Rares sont les professionnels du droit ou les associations d’usagers qui s’opposent à l’intervention systématique de l’avocat en assistance éducative judiciaire. Plusieurs élus impliqués en protection de l’enfance, de Perrine Goulet à Isabelle Santiago pour ne citer qu’elles, soutiennent même fermement cette mesure. Déjà, une quinzaine de juridictions ont commencé à mettre en place une expérimentation en ce sens. Parce que plutôt que de dire qu’un dispositif va coûter cher, mieux vaut le vérifier. De toute façon, supprimer ce droit fondamental pour des raisons budgétaires serait un scandale absolu : aucune démocratie ne s’y est risquée.
Le droit de l’enfant d’exprimer librement son opinion sur toute question l’intéressant est prévu par de nombreux textes, en premier lieu desquels la Convention internationale des droits de l’enfant. C’est un droit fondamental, et la garantie pour l’enfant d’exprimer librement cette opinion ne va pas sans celle d’être accompagné sur le plan juridique. Déjà très compliqué pour les justiciables adultes, le monde de la justice est en effet totalement inconnu pour un enfant, pourtant lui aussi sujet de droit. Comment pourrait-il agir seul ? Or c’est l’avocat qui va pouvoir le mieux lui expliquer les tenants et les aboutissants d’une procédure qui le concerne. Par manque de temps, même les juges sont trop souvent contraints de prendre leur décision en s’appuyant essentiellement sur la position des professionnels de l’ASE. En toute indépendance par rapport à la justice, mais aussi aux parents et aux services administratifs, seul l’avocat est tenu d’agir exclusivement en fonction des intérêts de son client. Pour un mineur, le bénéfice de l’aide juridictionnelle est d’ailleurs de plein droit, sans condition de ressources.
Selon la loi « Taquet », lorsque l’intérêt de l’enfant l’exige, un avocat peut être désigné pour l’assister. Mais à quel moment l’intérêt de l’enfant ne l’exigerait-il pas ? C’est en permanence qu’un mineur suivi par l’ASE peut avoir des intérêts différents de ses parents mais également des services éducatifs qui en ont la charge.
Bien sûr, la mission de l’avocat ne peut être un succès qu’à certaines conditions. J’ai toujours défendu que soit reconnue une spécialisation du droit de l’enfance, ce qui a fini par nous être accordé.

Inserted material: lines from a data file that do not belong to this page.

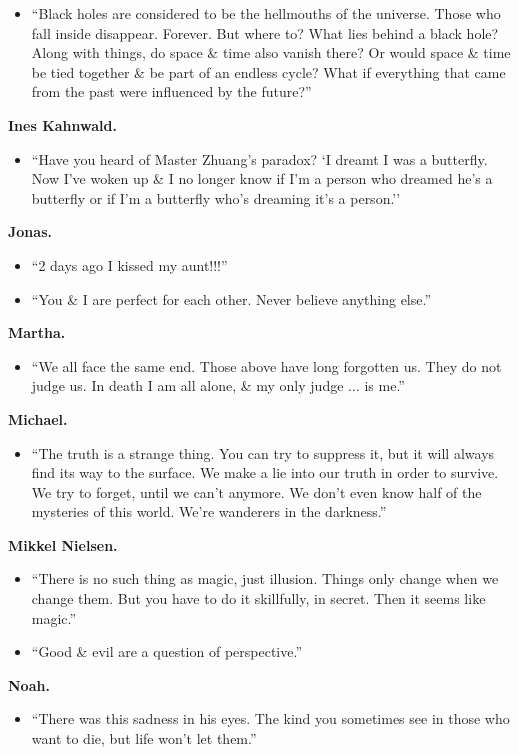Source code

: \documentclass{article}
\begin{document}
\begin{enumerate}
\begin{itemize}
		\item ``Black holes are considered to be the hellmouths of the universe. Those who fall inside disappear. Forever. But where to? What lies behind a black hole? Along with things, do space \& time also vanish there? Or would space \& time be tied together \& be part of an endless cycle? What if everything that came from the past were influenced by the future?''
	\end{itemize}
	\textbf{Ines Kahnwald.}
	\begin{itemize}
		\item ``Have you heard of Master Zhuang's paradox? `I dreamt I was a butterfly. Now I've woken up \& I no longer know if I'm a person who dreamed he's a butterfly or if I'm a butterfly who's dreaming it's a person.''
	\end{itemize}
	\textbf{Jonas.}
	\begin{itemize}
		\item ``2 days ago I kissed my aunt!!!''
		\item ``You \& I are perfect for each other. Never believe anything else.''
	\end{itemize}
	\textbf{Martha.}
	\begin{itemize}
		\item ``We all face the same end. Those above have long forgotten us. They do not judge us. In death I am all alone, \& my only judge $\ldots$ is me.''
	\end{itemize}
	\textbf{Michael.}
	\begin{itemize}
		\item ``The truth is a strange thing. You can try to suppress it, but it will always find its way to the surface. We make a lie into our truth in order to survive. We try to forget, until we can't anymore. We don't even know half of the mysteries of this world. We're wanderers in the darkness.''
	\end{itemize}
	\textbf{Mikkel Nielsen.}
	\begin{itemize}
		\item ``There is no such thing as magic, just illusion. Things only change when we change them. But you have to do it skillfully, in secret. Then it seems like magic.''
		\item ``Good \& evil are a question of perspective.''
	\end{itemize}
	\textbf{Noah.}
	\begin{itemize}
		\item ``There was this sadness in his eyes. The kind you sometimes see in those who want to die, but life won't let them.''

\end{itemize}
\end{enumerate}
\end{document}
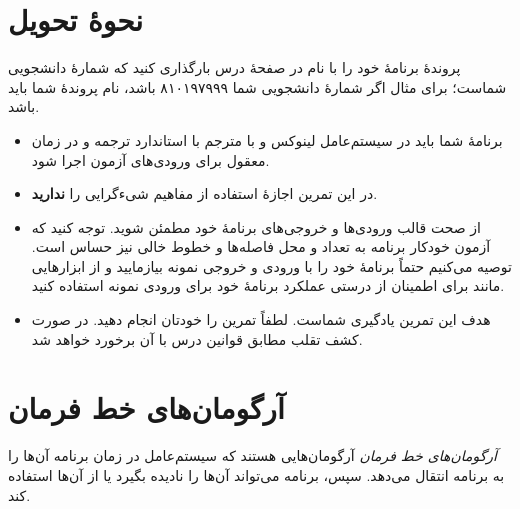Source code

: \documentclass{utap}
\begin{document}
    \begin{latin}
    \begin{figure}
    \centering
    {\fontsize{4.4}{4.4} \selectfont
    }
    \end{figure}
    \end{latin}

    \clearpage
    
    \section{نحوهٔ تحویل}

    پروندهٔ برنامهٔ خود را با نام  در صفحهٔ  درس بارگذاری کنید که  شمارهٔ دانشجویی شماست؛ برای مثال اگر شمارهٔ دانشجویی شما ۸۱۰۱۹۷۹۹۹ باشد، نام پروندهٔ شما باید  باشد.

    \begin{itemize}
        \item برنامهٔ شما باید در سیستم‌عامل لینوکس و با مترجم  با استاندارد  ترجمه و در زمان معقول برای ورودی‌های آزمون اجرا شود.
        \item در این تمرین اجازهٔ استفاده از مفاهیم شیءگرایی را \textbf{ندارید}.
        \item از صحت قالب ورودی‌ها و خروجی‌های برنامهٔ خود مطمئن شوید. توجه کنید که آزمون خودکار برنامه به تعداد و محل فاصله‌ها و خطوط خالی نیز حساس است. توصیه می‌کنیم حتماً برنامهٔ خود را با ورودی و خروجی نمونه بیازمایید و از ابزارهایی مانند  برای اطمینان از درستی عملکرد برنامهٔ خود برای ورودی نمونه استفاده کنید.
        \item هدف این تمرین یادگیری شماست. لطفاً تمرین را خودتان انجام دهید. در صورت کشف تقلب مطابق قوانین درس با آن برخورد خواهد شد.
    \end{itemize}

    \appendix

    \section[آرگومان‌های خط فرمان]{آرگومان‌های خط فرمان\label{sec:commandline-args}}

    \textit{آرگومان‌های خط فرمان} آرگومان‌هایی هستند که سیستم‌عامل در زمان برنامه آن‌ها را به برنامه انتقال می‌دهد. سپس، برنامه می‌تواند آن‌ها را نادیده بگیرد یا از آن‌ها استفاده کند.
\end{document}
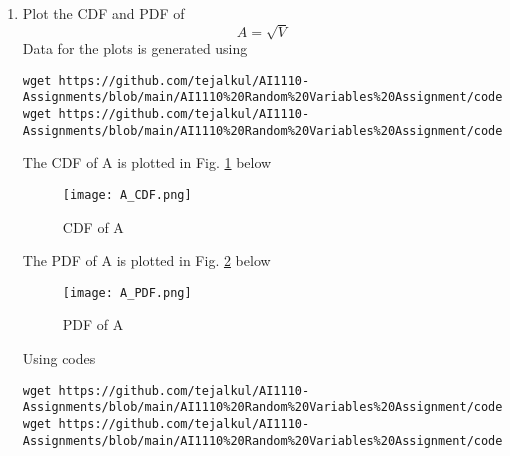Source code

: \documentclass[journal,12pt,twocolumn]{IEEEtran}
\renewcommand\thesection{\arabic{section}}
\begin{document}
\begin{enumerate}[label=\thesection.\arabic*
,ref=\thesection.\theenumi]
\begin{equation}
F_{R}(R) = 
\begin{cases}
1 - e^{\frac{-R^2}{2}} & x \geq 0 \\
0 & x < 0,
\end{cases}
\end{equation}
Now, 
\begin{align}
  F_{V}\brak{x} &= P\brak{V \leq x} \\
                &= P\brak{R^2 \leq x} \\
                &= P\brak{R \leq \sqrt{x}} \\
                &= F_{R}\brak{\sqrt{x}} 
\end{align}
Hence,
\begin{equation}
F_{V}(x) = 
\begin{cases}
1 - e^{\frac{-x}{2}} & x \geq 0 \\
0 & x < 0,
\end{cases}
\end{equation}
\begin{equation}
    \implies \alpha = \frac{1}{2}
\end{equation}



\item
\label{ch3_raleigh_sim}
Plot the CDF and PDF of
%
\begin{equation}
A = \sqrt{V}
\end{equation}
%
\solution
Data for the plots is generated using
\begin{lstlisting}
wget https://github.com/tejalkul/AI1110-Assignments/blob/main/AI1110%20Random%20Variables%20Assignment/codes/exrand.c
wget https://github.com/tejalkul/AI1110-Assignments/blob/main/AI1110%20Random%20Variables%20Assignment/codes/coeffs.h
\end{lstlisting}
The CDF of A is plotted in Fig. \ref{Fig:root_V_cdf} below 
\begin{figure}[!ht]
\texttt{[image: A\_CDF.png]}
\caption{CDF of A}
\label{Fig:root_V_cdf}
\end{figure}

The PDF of A is plotted in Fig. \ref{Fig:root_V_pdf} below 
\begin{figure}[!ht]
\texttt{[image: A\_PDF.png]}
\caption{PDF of A}
\label{Fig:root_V_pdf}
\end{figure} 

Using codes
\begin{lstlisting}
wget https://github.com/tejalkul/AI1110-Assignments/blob/main/AI1110%20Random%20Variables%20Assignment/codes/cdf_plot.py
wget https://github.com/tejalkul/AI1110-Assignments/blob/main/AI1110%20Random%20Variables%20Assignment/codes/pdf_plot.py
\end{lstlisting}
\end{enumerate}
\end{document}
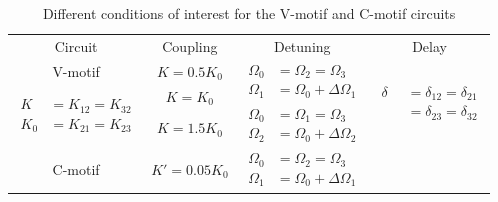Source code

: \documentclass[../main.tex]{subfiles}
\begin{document}
\begin{table}[h]
\caption{Different conditions of interest for the V-motif and C-motif circuits}
\begin{tabular}{|c|c|c|c|}
\hline
\multirow{2}{3cm}{\centering Circuit}  & \multirow{2}{2.5cm}{\centering Coupling}  & \multirow{2}{2.5cm}{\centering Detuning} & \multirow{2}{3cm}{\centering Delay} \\
& & & \\
\hline
    \multirow{2}{2cm}{\centering V-motif}
    &   
    \multirow{2}{2.5cm}{\centering$K=0.5K_0$}
    &
    \multirow{3}{3cm}{\centering
    $\begin{aligned}
    \Omega_0 &= \Omega_2 = \Omega_3 \\
    \Omega_1 &= \Omega_0 + \Delta\Omega_1
    \end{aligned}$}
    &
    \multirow{6}{3cm}{\centering
    $\begin{aligned}
        \delta &= \delta_{12} = \delta_{21} \\
        \quad  &= \delta_{23} = \delta_{32} 
    \end{aligned}$ }
    \\ 
    & & & 
    \\
    \cline{2-2}
    \multirow{4}{3cm}{\centering
    $\begin{aligned}
        K &= K_{12}=K_{32}\\
        K_0 &=K_{21}=K_{23}
    \end{aligned}$
    }
    &  
    \multirow{2}{2.5cm}{\centering $K= K_0$}
    & & 
    \\
    & &  
    \multirow{3}{3cm}{\centering
    $\begin{aligned}
    \Omega_0 &= \Omega_1 = \Omega_3 \\
    \Omega_2 &= \Omega_0 + \Delta\Omega_2
    \end{aligned}$
    }
    & 
    \\
    \cline{2-2}
    & \multirow{2}{2.5cm}{\centering $K=1.5 K_0$} & & 
    \\    
    & & &  
    \\
\hline    
    \multirow{3}{3cm}{\centering C-motif}
    &   
    \multirow{2}{2.5cm}{\centering $K'= 0.05K_0$}
    &
    \multirow{4}{3cm}{\centering
    $\begin{aligned}
    \Omega_0 &= \Omega_2 = \Omega_3 \\
    \Omega_1 &= \Omega_0 + \Delta\Omega_1
    \end{aligned}$}

\end{tabular}
\end{table}
\end{document}

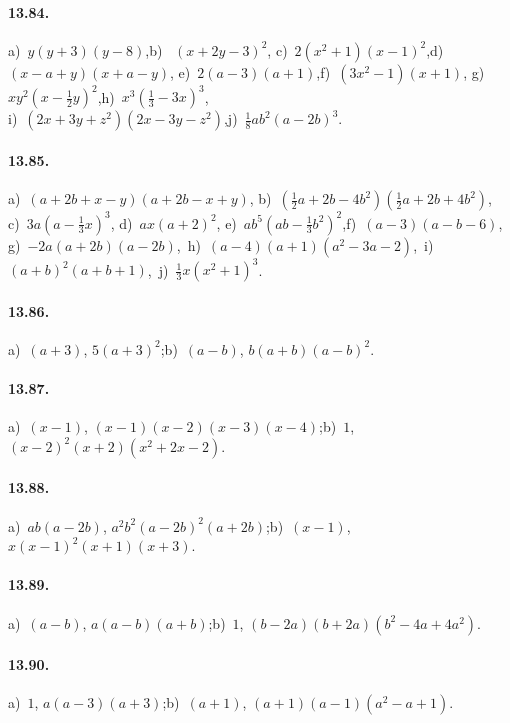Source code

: \paragraph{13.84.} a)~$y(y+3)(y-8)$,\quad b)~ $(x+2y-3)^{2}$,\quad
c)~$2(x^{2}+1)(x-1)^{2}$,\quad d)~$(x-a+y)(x+a-y)$,\quad
e)~$2(a-3)(a+1)$,\quad f)~$(3x^{2}-1)(x+1)$,\quad
g)~$xy^{2}(x-\frac{1}{2}y)^{2}$,\quad h)~$x^{3}\left(\frac{1}{3}-3x\right)^{3}$,\protect\\
i)~$(2x+3y+z^{2})(2x-3y-z^{2})$,\quad j)~$\frac{1}{8}{ab}^{2}(a-2b)^{3}$.

\paragraph{13.85.} a)~$(a+2b+x-y)(a+2b-x+y)$,\quad 
b)~$\left(\frac{1}{2}a+2b-4b^{2}\right)\left(\frac{1}{2}a+2b+4b^{2}\right)$,\protect\\
c)~$3a\left(a-\frac{1}{3}x\right)^{3}$,\quad
d)~$ax(a+2)^{2}$,\quad
e)~${ab}^{5}\left({ab}-\frac{1}{3}b^{2}\right)^{2}$,\quad f)~$(a-3)(a-b-6)$,\protect\\
g)~$-2a(a+2b)(a-2b)$,\,
h)~$(a-4)(a+1)(a^{2}-3a-2)$,\,
i)~$(a+b)^{2}(a+b+1)$,\, j)~$\frac{1}{3}x(x^{2}+1)^{3}$.

\paragraph{13.86.}
a)~$(a+3)$, $5(a+3)^2$;\quad b)~$(a-b)$, $b(a+b)(a-b)^2$.

\paragraph{13.87.}
a)~$(x-1)$, $(x-1)(x-2)(x-3)(x-4)$;\quad b)~$1$, $(x-2)^2(x+2)\left(x^2+2x-2\right)$.

\paragraph{13.88.}
a)~$ab(a-2b)$, $a^2 b^2(a-2b)^2(a+2b)$;\quad b)~$(x-1)$, $x(x-1)^2(x+1)(x+3)$.

\paragraph{13.89.}
a)~$(a-b)$, $a(a-b)(a+b)$;\quad b)~$1$, $(b-2a)(b+2a)\left(b^2-4a+4a^2\right)$.

\paragraph{13.90.}
a)~$1$, $a(a-3)(a+3)$;\quad b)~$(a+1)$, $(a+1)(a-1)\left(a^2-a+1\right)$.

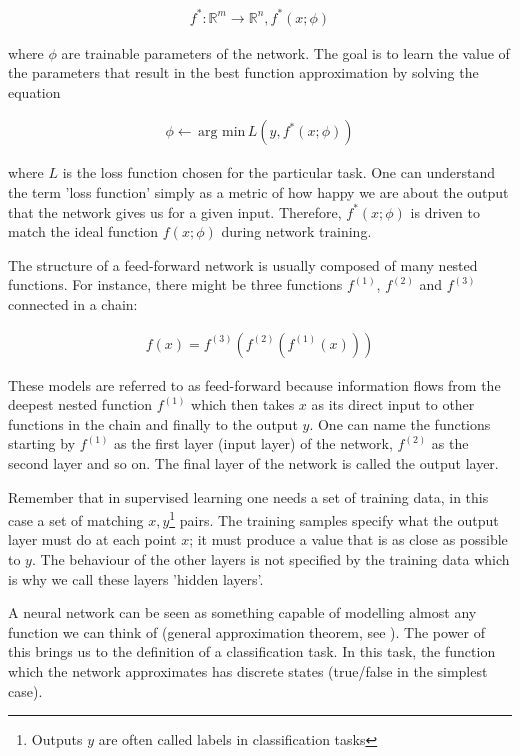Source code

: \begin{gather}
f^*: \mathbb{R}^m \rightarrow \mathbb{R}^n, f^*(x;\phi)
\end{gather}

\noindent where $ \phi $ are trainable parameters of the network. The goal is to learn the value of the parameters that result in the best function approximation by solving the equation \cite{santiago}

\begin{gather}
\phi \leftarrow \, \text{arg min} \, L(y, f^*(x;\phi))
\end{gather}

\noindent where $ L $ is the loss function chosen for the particular task. One can understand the term 'loss function' simply as a metric of how happy we are about the output that the network gives us for a given input. Therefore, $f^*(x;\phi)$ is driven to match the ideal function $f(x;\phi)$ during network training. 

The structure of a feed-forward network is usually composed of many nested functions. For instance, there might be three functions $f^{(1)}$, $f^{(2)}$ and $f^{(3)}$ connected in a chain: \cite{santiago}

\begin{gather}
f(x) = f^{(3)}(f^{(2)}(f^{(1)}(x)))
\end{gather}

These models are referred to as feed-forward because information flows from the deepest nested function $f^{(1)}$ which then takes $ x $ as its direct input to other functions in the chain and finally to the output $ y $. One can name the functions starting by $f^{(1)}$ as the first layer (input layer) of the network, $f^{(2)}$ as the second layer and so on. The final layer of the network is called the output layer. \cite{santiago}

Remember that in supervised learning one needs a set of training data, in this case a set of matching $ x, y $\footnote{Outputs $ y $ are often called labels in classification tasks}  pairs. The training samples specify what the output layer must do at each point $ x $; it must produce a value that is as close as possible to $ y $. The behaviour of the other layers is not specified by the training data which is why we call these layers 'hidden layers'. \cite{santiago}

A neural network can be seen as something capable of modelling almost any function we can think of (general approximation theorem, see \cite{goodfellow}). The power of this brings us to the definition of a classification task. In this task, the function which the network approximates has discrete states (true/false in the simplest case). 


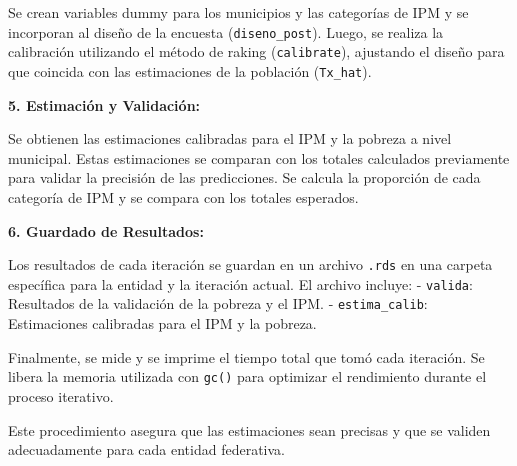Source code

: \documentclass[
  12pt,
]{book}
\begin{document}
Se crean variables dummy para los municipios y las categorías de IPM y se incorporan al diseño de la encuesta (\texttt{diseno\_post}). Luego, se realiza la calibración utilizando el método de raking (\texttt{calibrate}), ajustando el diseño para que coincida con las estimaciones de la población (\texttt{Tx\_hat}).

\textbf{5. Estimación y Validación:}

Se obtienen las estimaciones calibradas para el IPM y la pobreza a nivel municipal. Estas estimaciones se comparan con los totales calculados previamente para validar la precisión de las predicciones. Se calcula la proporción de cada categoría de IPM y se compara con los totales esperados.

\textbf{6. Guardado de Resultados:}

Los resultados de cada iteración se guardan en un archivo \texttt{.rds} en una carpeta específica para la entidad y la iteración actual. El archivo incluye:
- \texttt{valida}: Resultados de la validación de la pobreza y el IPM.
- \texttt{estima\_calib}: Estimaciones calibradas para el IPM y la pobreza.

Finalmente, se mide y se imprime el tiempo total que tomó cada iteración. Se libera la memoria utilizada con \texttt{gc()} para optimizar el rendimiento durante el proceso iterativo.

Este procedimiento asegura que las estimaciones sean precisas y que se validen adecuadamente para cada entidad federativa.
\end{document}
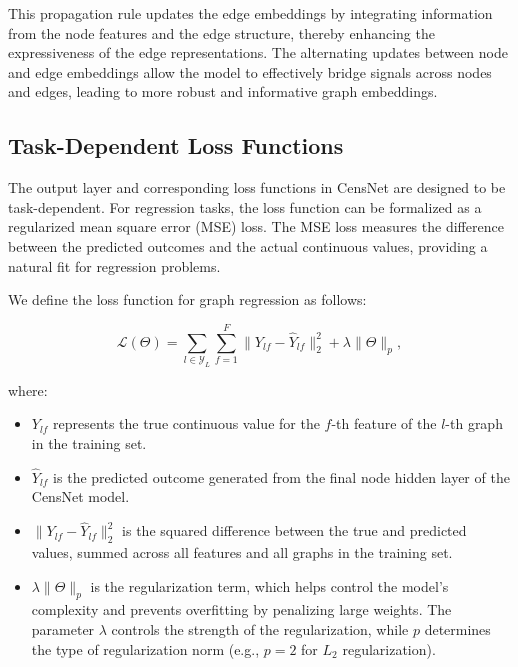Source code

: This propagation rule updates the edge embeddings by integrating information from the node features and the edge structure, thereby enhancing the expressiveness of the edge representations. The alternating updates between node and edge embeddings allow the model to effectively bridge signals across nodes and edges, leading to more robust and informative graph embeddings.




\subsection{Task-Dependent Loss Functions}

The output layer and corresponding loss functions in CensNet are designed to be task-dependent. For regression tasks, the loss function can be formalized as a regularized mean square error (MSE) loss. The MSE loss measures the difference between the predicted outcomes and the actual continuous values, providing a natural fit for regression problems.


We define the loss function for graph regression as follows:

\begin{equation}
\mathcal{L}(\Theta) = \sum_{l \in \mathcal{Y}_L} \sum_{f=1}^{F} \| Y_{lf} - \hat{Y}_{lf} \|^2_2 + \lambda \|\Theta\|_p,
\end{equation}

where:

\begin{itemize}
    \item \( Y_{lf} \) represents the true continuous value for the \( f \)-th feature of the \( l \)-th graph in the training set.
    \item \( \hat{Y}_{lf} \) is the predicted outcome generated from the final node hidden layer of the CensNet model.
    \item \( \| Y_{lf} - \hat{Y}_{lf} \|^2_2 \) is the squared difference between the true and predicted values, summed across all features and all graphs in the training set.
    \item \( \lambda \|\Theta\|_p \) is the regularization term, which helps control the model's complexity and prevents overfitting by penalizing large weights. The parameter \( \lambda \) controls the strength of the regularization, while \( p \) determines the type of regularization norm (e.g., \( p=2 \) for \( L_2 \) regularization).
\end{itemize}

J’ai aussi soutenu l’idée que pour être sur une liste d’avocats identifiés comme susceptible d’assister les enfants confiés à l’ASE, il faut justifier auprès de son ordre qu’on a suivi une formation spécifique. Au-delà de la matière juridique, nous devons savoir construire un dialogue, se mettre à la portée et créer un lien avec un enfant pour bien relayer sa parole. Quand on entre dans ce type de dossier, on le suit généralement sur le long terme. Pour instaurer un lien de confiance, on ne peut se contenter de voir l’enfant le jour de l’audience. Nous avons le devoir de conscience de préparer les entretiens, d’organiser des rencontres régulières. Et, contrairement aux autres professionnels, nous avons la possibilité de sortir de notre lieu de travail pour le faire là où le jeune sera le plus à l’aise, ainsi de prendre le temps nécessaire pour échanger.
Fixée par la loi « Taquet », la limite de l’âge du discernement, en deçà de laquelle l’assistance d’un administrateur ad hoc se substitue à celle de l’avocat, ne me paraît pas pertinente. D’abord parce que rien n’empêche ces professionnels d’agir ensemble. Ensuite parce qu’il est difficile de définir la notion de discernement, qui varie d’ailleurs d’un pays à l’autre. Et, compte tenu de sa fragilité, un enfant plus jeune a encore davantage de raisons d’être accompagné.